The paper tackles the problem of estimating confidence intervals for Mean Opinion Scores in subjective quality-of-experience studies, where small sample sizes and bounded rating scales challenge traditional methods. It proposes a conservative estimator based on the SOS hypothesis and binomial distributions, showing it performs well with appropriate coverage and avoids out-of-bounds intervals, unlike studentized CIs which have positive outlier ratios, while bootstrapping yields smaller intervals but lower coverage.
For the quantification of QoE, subjects often provide individual rating scores on certain rating scales which are then aggregated into Mean Opinion Scores (MOS). From the observed sample data, the expected value is to be estimated. While the sample average only provides a point estimator, confidence intervals (CI) are an interval estimate which contains the desired expected value with a given confidence level. In subjective studies, the number of subjects performing the test is typically small, especially in lab environments. The used rating scales are bounded and often discrete like the 5-point ACR rating scale. Therefore, we review statistical approaches in the literature for their applicability in the QoE domain for MOS interval estimation (instead of having only a point estimator, which is the MOS).

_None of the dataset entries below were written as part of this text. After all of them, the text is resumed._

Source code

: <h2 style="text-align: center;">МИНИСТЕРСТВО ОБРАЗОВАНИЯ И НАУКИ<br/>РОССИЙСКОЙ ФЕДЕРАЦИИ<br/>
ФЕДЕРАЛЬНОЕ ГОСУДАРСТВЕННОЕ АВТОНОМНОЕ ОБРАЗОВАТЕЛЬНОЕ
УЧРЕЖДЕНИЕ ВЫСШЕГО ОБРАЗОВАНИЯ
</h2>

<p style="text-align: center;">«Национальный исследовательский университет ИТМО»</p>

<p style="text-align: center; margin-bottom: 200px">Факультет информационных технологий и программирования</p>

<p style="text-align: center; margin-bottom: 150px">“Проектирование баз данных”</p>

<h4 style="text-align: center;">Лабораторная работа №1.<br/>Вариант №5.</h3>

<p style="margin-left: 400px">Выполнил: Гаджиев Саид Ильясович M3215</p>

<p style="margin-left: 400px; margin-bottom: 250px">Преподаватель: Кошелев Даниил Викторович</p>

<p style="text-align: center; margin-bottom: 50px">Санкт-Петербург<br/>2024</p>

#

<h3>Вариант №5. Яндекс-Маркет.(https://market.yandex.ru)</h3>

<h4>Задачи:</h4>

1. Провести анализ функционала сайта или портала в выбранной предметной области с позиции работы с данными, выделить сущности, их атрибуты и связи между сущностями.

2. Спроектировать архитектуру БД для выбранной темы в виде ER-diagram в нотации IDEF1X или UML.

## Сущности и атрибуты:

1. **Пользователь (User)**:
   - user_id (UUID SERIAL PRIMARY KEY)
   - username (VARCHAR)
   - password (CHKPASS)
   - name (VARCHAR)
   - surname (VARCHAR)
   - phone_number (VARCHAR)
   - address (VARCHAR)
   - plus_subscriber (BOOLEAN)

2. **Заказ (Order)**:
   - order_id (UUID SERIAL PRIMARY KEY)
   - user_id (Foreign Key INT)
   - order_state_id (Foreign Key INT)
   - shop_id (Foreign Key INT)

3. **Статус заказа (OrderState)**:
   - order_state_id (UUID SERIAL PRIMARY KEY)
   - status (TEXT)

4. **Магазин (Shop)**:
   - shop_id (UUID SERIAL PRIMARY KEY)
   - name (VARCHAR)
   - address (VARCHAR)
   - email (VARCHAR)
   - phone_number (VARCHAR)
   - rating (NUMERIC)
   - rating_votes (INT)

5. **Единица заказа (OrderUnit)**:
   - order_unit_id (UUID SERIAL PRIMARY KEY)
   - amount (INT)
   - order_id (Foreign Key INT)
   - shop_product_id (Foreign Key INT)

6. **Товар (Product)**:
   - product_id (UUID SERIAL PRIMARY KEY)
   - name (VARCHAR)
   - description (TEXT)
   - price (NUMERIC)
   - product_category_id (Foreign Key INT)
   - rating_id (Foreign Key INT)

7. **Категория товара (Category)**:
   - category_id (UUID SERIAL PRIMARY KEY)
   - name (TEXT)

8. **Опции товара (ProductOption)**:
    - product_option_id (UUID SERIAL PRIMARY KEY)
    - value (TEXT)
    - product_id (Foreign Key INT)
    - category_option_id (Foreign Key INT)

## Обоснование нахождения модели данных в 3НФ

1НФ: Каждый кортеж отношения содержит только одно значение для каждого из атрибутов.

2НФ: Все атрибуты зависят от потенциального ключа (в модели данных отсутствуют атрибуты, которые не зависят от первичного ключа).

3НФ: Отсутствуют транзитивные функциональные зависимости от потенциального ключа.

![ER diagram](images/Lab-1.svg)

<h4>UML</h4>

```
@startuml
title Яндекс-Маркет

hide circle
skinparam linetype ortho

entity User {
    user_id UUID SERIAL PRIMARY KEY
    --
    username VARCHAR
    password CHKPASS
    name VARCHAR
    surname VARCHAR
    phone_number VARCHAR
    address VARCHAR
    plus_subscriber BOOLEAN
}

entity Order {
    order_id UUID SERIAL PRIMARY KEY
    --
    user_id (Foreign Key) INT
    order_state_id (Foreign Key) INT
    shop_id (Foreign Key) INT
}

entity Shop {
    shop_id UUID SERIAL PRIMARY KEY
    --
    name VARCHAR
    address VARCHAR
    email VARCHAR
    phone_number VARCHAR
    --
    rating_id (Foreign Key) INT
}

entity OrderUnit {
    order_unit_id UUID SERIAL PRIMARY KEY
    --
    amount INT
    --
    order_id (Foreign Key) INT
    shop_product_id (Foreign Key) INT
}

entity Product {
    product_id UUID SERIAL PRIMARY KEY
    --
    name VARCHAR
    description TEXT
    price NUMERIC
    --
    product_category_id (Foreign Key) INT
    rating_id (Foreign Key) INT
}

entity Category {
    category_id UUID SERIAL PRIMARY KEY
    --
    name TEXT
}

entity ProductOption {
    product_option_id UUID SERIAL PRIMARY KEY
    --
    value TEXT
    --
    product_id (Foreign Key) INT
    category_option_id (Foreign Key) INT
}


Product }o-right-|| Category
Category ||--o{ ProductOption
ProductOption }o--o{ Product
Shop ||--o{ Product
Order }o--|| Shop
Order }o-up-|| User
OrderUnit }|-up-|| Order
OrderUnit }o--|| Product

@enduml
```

We provide a conservative estimator based on the SOS hypothesis and binomial distributions and compare its performance (CI width, outlier ratio of CI violating the rating scale bounds) and coverage probability with well known CI estimators. We show that the provided CI estimator works very well in practice for MOS interval estimators, while the commonly used studentized CIs suffer from a positive outlier ratio, i.e., CIs beyond the bounds of the rating scale. As an alternative, bootstrapping, i.e., random sampling of the subjective ratings with replacement, is an efficient CI estimator leading to typically smaller CIs, but lower coverage than the proposed estimator.